### GOAL OF THE EXERCISE
Match the string "unsigned" against each line below, and copy every line that matches.

### DATA FOR ANALYSIS
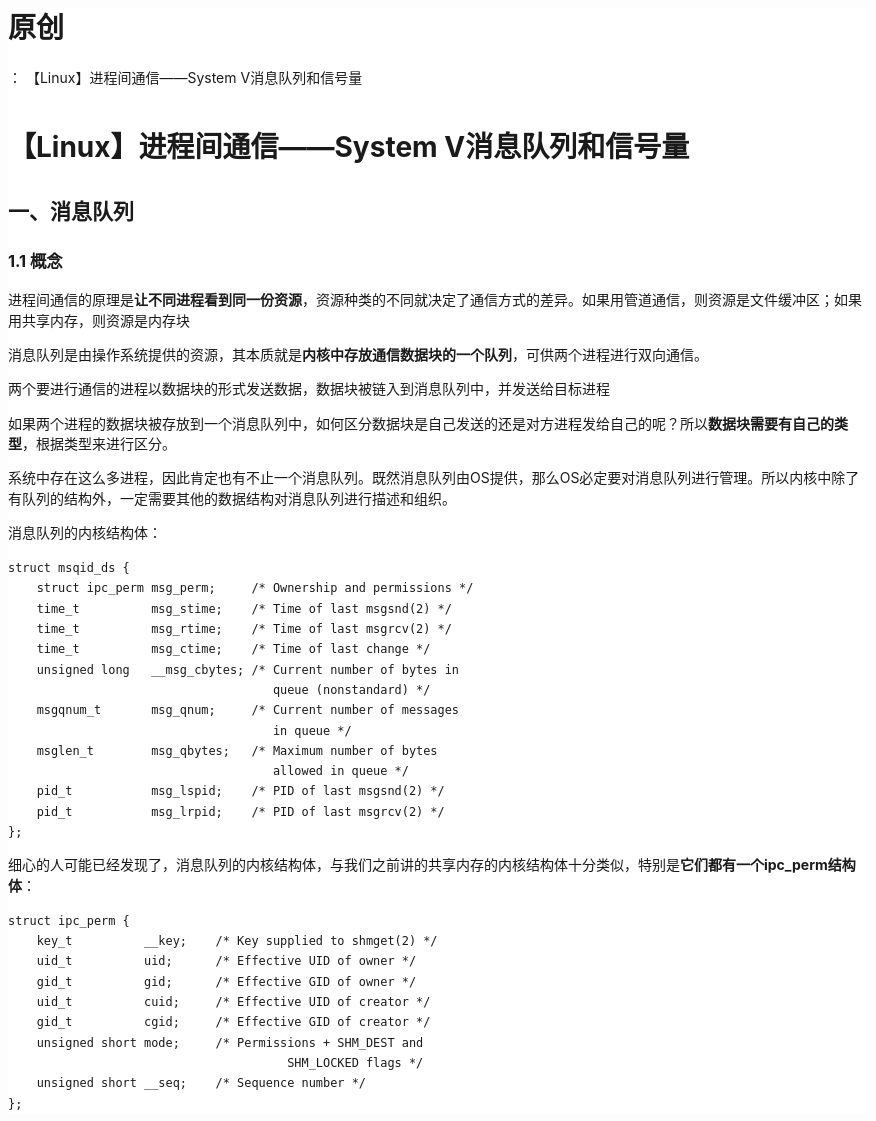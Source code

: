 # 原创
：  【Linux】进程间通信——System V消息队列和信号量

# 【Linux】进程间通信——System V消息队列和信号量

## 一、消息队列

### 1.1 概念

进程间通信的原理是**让不同进程看到同一份资源**，资源种类的不同就决定了通信方式的差异。如果用管道通信，则资源是文件缓冲区；如果用共享内存，则资源是内存块

消息队列是由操作系统提供的资源，其本质就是**内核中存放通信数据块的一个队列**，可供两个进程进行双向通信。

两个要进行通信的进程以数据块的形式发送数据，数据块被链入到消息队列中，并发送给目标进程

如果两个进程的数据块被存放到一个消息队列中，如何区分数据块是自己发送的还是对方进程发给自己的呢？所以**数据块需要有自己的类型**，根据类型来进行区分。

系统中存在这么多进程，因此肯定也有不止一个消息队列。既然消息队列由OS提供，那么OS必定要对消息队列进行管理。所以内核中除了有队列的结构外，一定需要其他的数据结构对消息队列进行描述和组织。

消息队列的内核结构体：

```
struct msqid_ds {
    struct ipc_perm msg_perm;     /* Ownership and permissions */
    time_t          msg_stime;    /* Time of last msgsnd(2) */
    time_t          msg_rtime;    /* Time of last msgrcv(2) */
    time_t          msg_ctime;    /* Time of last change */
    unsigned long   __msg_cbytes; /* Current number of bytes in
                                     queue (nonstandard) */
    msgqnum_t       msg_qnum;     /* Current number of messages
                                     in queue */
    msglen_t        msg_qbytes;   /* Maximum number of bytes
                                     allowed in queue */
    pid_t           msg_lspid;    /* PID of last msgsnd(2) */
    pid_t           msg_lrpid;    /* PID of last msgrcv(2) */
};
```

细心的人可能已经发现了，消息队列的内核结构体，与我们之前讲的共享内存的内核结构体十分类似，特别是**它们都有一个ipc_perm结构体**：

```
struct ipc_perm {
    key_t          __key;    /* Key supplied to shmget(2) */
    uid_t          uid;      /* Effective UID of owner */
    gid_t          gid;      /* Effective GID of owner */
    uid_t          cuid;     /* Effective UID of creator */
    gid_t          cgid;     /* Effective GID of creator */
    unsigned short mode;     /* Permissions + SHM_DEST and
                                       SHM_LOCKED flags */
    unsigned short __seq;    /* Sequence number */
};
```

### FINISHED EXERCISE
    unsigned long   __msg_cbytes; /* Current number of bytes in
    unsigned short mode;     /* Permissions + SHM_DEST and
    unsigned short __seq;    /* Sequence number */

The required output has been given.